● Recorded data:
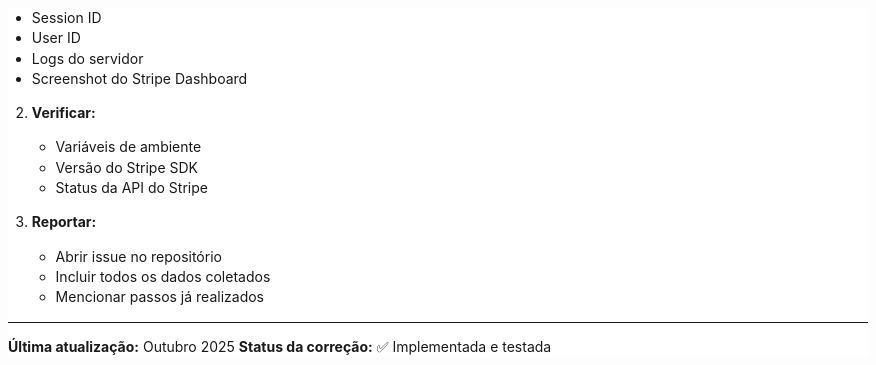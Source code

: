    - Session ID
   - User ID
   - Logs do servidor
   - Screenshot do Stripe Dashboard

2. **Verificar:**

   - Variáveis de ambiente
   - Versão do Stripe SDK
   - Status da API do Stripe

3. **Reportar:**
   - Abrir issue no repositório
   - Incluir todos os dados coletados
   - Mencionar passos já realizados

---

**Última atualização:** Outubro 2025
**Status da correção:** ✅ Implementada e testada
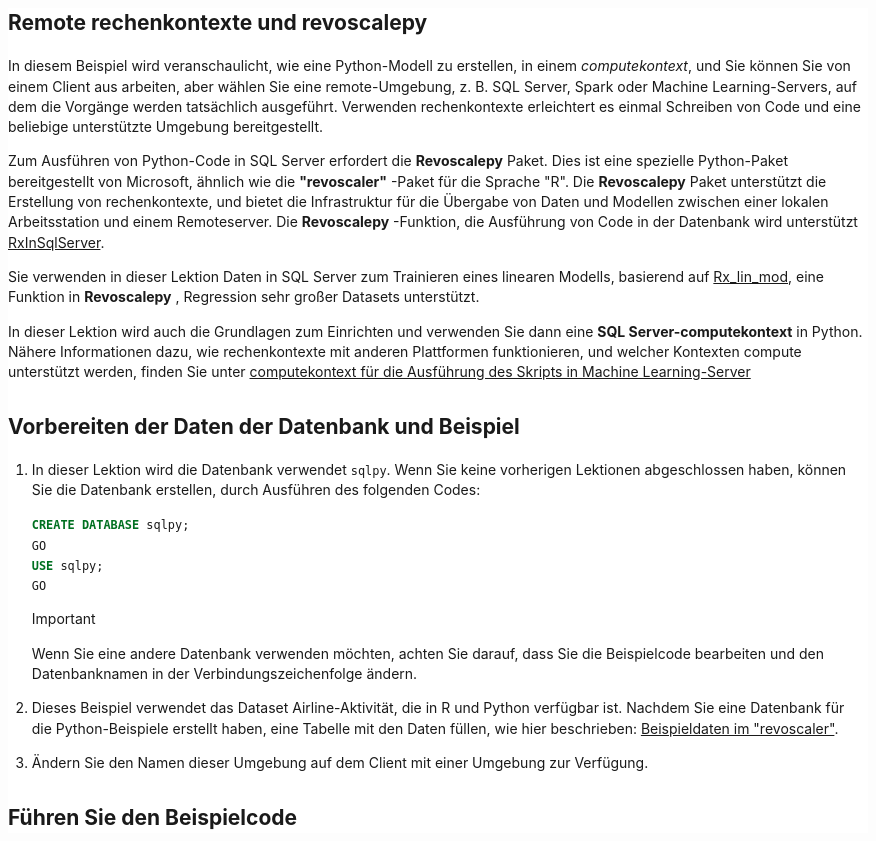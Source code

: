 ## <a name="remote-compute-contexts-and-revoscalepy"></a>Remote rechenkontexte und revoscalepy

In diesem Beispiel wird veranschaulicht, wie eine Python-Modell zu erstellen, in einem _computekontext_, und Sie können Sie von einem Client aus arbeiten, aber wählen Sie eine remote-Umgebung, z. B. SQL Server, Spark oder Machine Learning-Servers, auf dem die Vorgänge werden tatsächlich ausgeführt. Verwenden rechenkontexte erleichtert es einmal Schreiben von Code und eine beliebige unterstützte Umgebung bereitgestellt.

Zum Ausführen von Python-Code in SQL Server erfordert die **Revoscalepy** Paket. Dies ist eine spezielle Python-Paket bereitgestellt von Microsoft, ähnlich wie die **"revoscaler"** -Paket für die Sprache "R". Die **Revoscalepy** Paket unterstützt die Erstellung von rechenkontexte, und bietet die Infrastruktur für die Übergabe von Daten und Modellen zwischen einer lokalen Arbeitsstation und einem Remoteserver. Die **Revoscalepy** -Funktion, die Ausführung von Code in der Datenbank wird unterstützt [RxInSqlServer](https://docs.microsoft.com/machine-learning-server/python-reference/revoscalepy/rxinsqlserver).

Sie verwenden in dieser Lektion Daten in SQL Server zum Trainieren eines linearen Modells, basierend auf [Rx_lin_mod](https://docs.microsoft.com/machine-learning-server/python-reference/revoscalepy/rx-lin-mod), eine Funktion in **Revoscalepy** , Regression sehr großer Datasets unterstützt. 

In dieser Lektion wird auch die Grundlagen zum Einrichten und verwenden Sie dann eine **SQL Server-computekontext** in Python. Nähere Informationen dazu, wie rechenkontexte mit anderen Plattformen funktionieren, und welcher Kontexten compute unterstützt werden, finden Sie unter [computekontext für die Ausführung des Skripts in Machine Learning-Server](https://docs.microsoft.com/machine-learning-server/r/concept-what-is-compute-context)

## <a name="prepare-the-database-and-sample-data"></a>Vorbereiten der Daten der Datenbank und Beispiel

1. In dieser Lektion wird die Datenbank verwendet `sqlpy`. Wenn Sie keine vorherigen Lektionen abgeschlossen haben, können Sie die Datenbank erstellen, durch Ausführen des folgenden Codes:

    ```sql
    CREATE DATABASE sqlpy;
    GO
    USE sqlpy;
    GO
    ```

    > [!IMPORTANT]
    > Wenn Sie eine andere Datenbank verwenden möchten, achten Sie darauf, dass Sie die Beispielcode bearbeiten und den Datenbanknamen in der Verbindungszeichenfolge ändern.

2. Dieses Beispiel verwendet das Dataset Airline-Aktivität, die in R und Python verfügbar ist. Nachdem Sie eine Datenbank für die Python-Beispiele erstellt haben, eine Tabelle mit den Daten füllen, wie hier beschrieben: [Beispieldaten im "revoscaler"](https://docs.microsoft.com/machine-learning-server/r/sample-built-in-data).

3. Ändern Sie den Namen dieser Umgebung auf dem Client mit einer Umgebung zur Verfügung.

## <a name="run-the-sample-code"></a>Führen Sie den Beispielcode
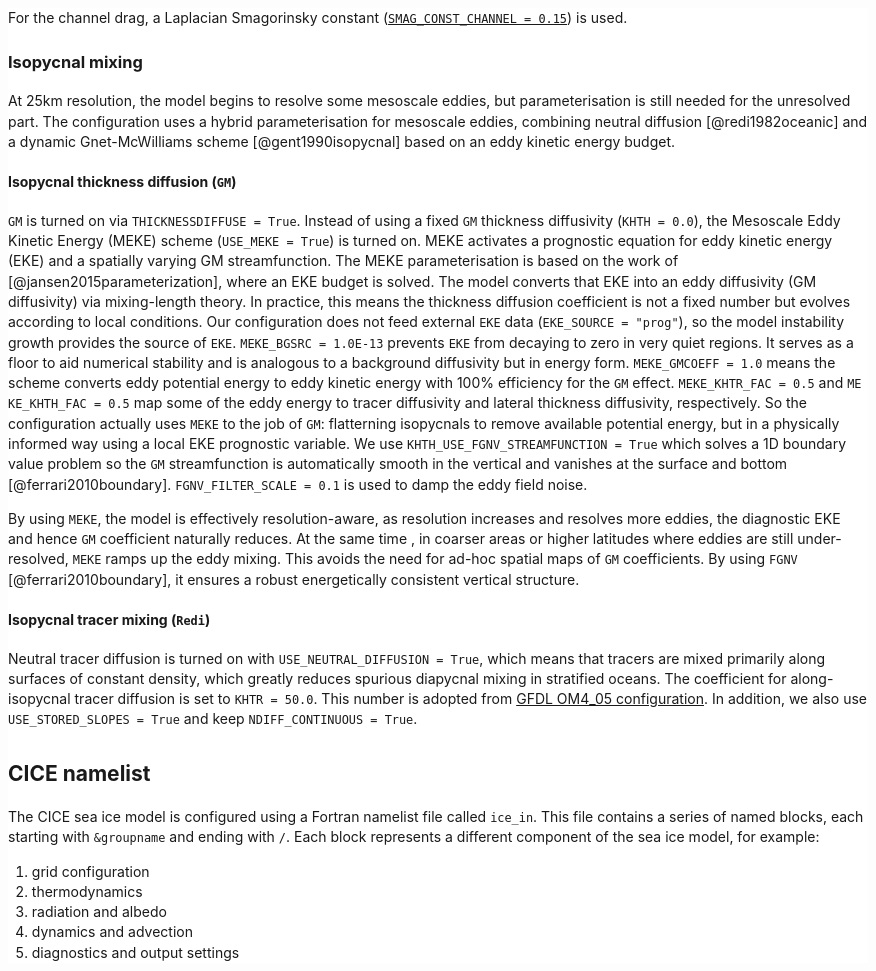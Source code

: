 For the channel drag, a Laplacian Smagorinsky constant ([`SMAG_CONST_CHANNEL = 0.15`](https://github.com/ACCESS-NRI/MOM6/blob/569ba3126835bfcdea5e39c46eeae01938f5413c/src/parameterizations/vertical/MOM_set_viscosity.F90#L967-L969)) is used.

### Isopycnal mixing
At 25km resolution, the model begins to resolve some mesoscale eddies, but parameterisation is still needed for the unresolved part. The configuration uses a hybrid parameterisation for mesoscale eddies, combining neutral diffusion [@redi1982oceanic] and a dynamic Gnet-McWilliams scheme [@gent1990isopycnal] based on an eddy kinetic energy budget. 


#### Isopycnal thickness diffusion (`GM`)
`GM` is turned on via `THICKNESSDIFFUSE = True`. Instead of using a fixed `GM` thickness diffusivity (`KHTH = 0.0`), the Mesoscale Eddy Kinetic Energy (MEKE) scheme (`USE_MEKE = True`) is turned on. MEKE activates a prognostic equation for eddy kinetic energy (EKE) and a spatially varying GM streamfunction. The MEKE parameterisation is based on the work of [@jansen2015parameterization], where an EKE budget is solved. The model converts that EKE into an eddy diffusivity (GM diffusivity) via mixing-length theory. In practice, this means the thickness diffusion coefficient is not a fixed number but evolves according to local conditions. Our configuration does not feed external `EKE` data (`EKE_SOURCE = "prog"`), so the model instability growth provides the source of `EKE`. `MEKE_BGSRC = 1.0E-13` prevents `EKE` from decaying to zero in very quiet regions. It serves as a floor to aid numerical stability and is analogous to a background diffusivity but in energy form. `MEKE_GMCOEFF = 1.0` means the scheme converts eddy potential energy to eddy kinetic energy with 100% efficiency for the `GM` effect. `MEKE_KHTR_FAC = 0.5` and `MEKE_KHTH_FAC = 0.5` map some of the eddy energy to tracer diffusivity and lateral thickness diffusivity, respectively. So the configuration actually uses `MEKE` to the job of `GM`: flatterning isopycnals to remove available potential energy, but in a physically informed way using a local EKE prognostic variable. We use `KHTH_USE_FGNV_STREAMFUNCTION = True` which solves a 1D boundary value problem so the `GM` streamfunction is automatically smooth in the vertical and vanishes at the surface and bottom [@ferrari2010boundary]. `FGNV_FILTER_SCALE = 0.1` is used to damp the eddy field noise.

By using `MEKE`, the model is effectively resolution-aware, as resolution increases and resolves more eddies, the diagnostic EKE and hence `GM` coefficient naturally reduces. At the same time , in coarser areas or higher latitudes where eddies are still under-resolved, `MEKE` ramps up the eddy mixing. This avoids the need for ad-hoc spatial maps of `GM` coefficients. By using `FGNV`[@ferrari2010boundary], it ensures a robust energetically consistent vertical structure. 

#### Isopycnal tracer mixing (`Redi`)
Neutral tracer diffusion is turned on with `USE_NEUTRAL_DIFFUSION = True`, which means that tracers are mixed primarily along surfaces of constant density, which greatly reduces spurious diapycnal mixing in stratified oceans. The coefficient for along-isopycnal tracer diffusion is set to `KHTR = 50.0`. This number is adopted from [GFDL OM4_05 configuration](https://github.com/NOAA-GFDL/MOM6-examples/blob/3c1de3512e2200bfc10d9e5150715c9df76dbd30/ice_ocean_SIS2/Baltic_OM4_05/MOM_parameter_doc.all#L2419). In addition, we also use `USE_STORED_SLOPES = True` and keep `NDIFF_CONTINUOUS = True`. 


## CICE namelist
The CICE sea ice model is configured using a Fortran namelist file called `ice_in`. This file contains a series of named blocks, each starting with `&groupname` and ending with `/`. Each block represents a different component of the sea ice model, for example:

1. grid configuration
2. thermodynamics
3. radiation and albedo
4. dynamics and advection
5. diagnostics and output settings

● WORK INSTRUCTION:
Starting from the line with "2. thermodynamics" and ending with the final line of the data, quote every line exactly, both ends included.

● YOUR RESPONSE:
2. thermodynamics
3. radiation and albedo
4. dynamics and advection
5. diagnostics and output settings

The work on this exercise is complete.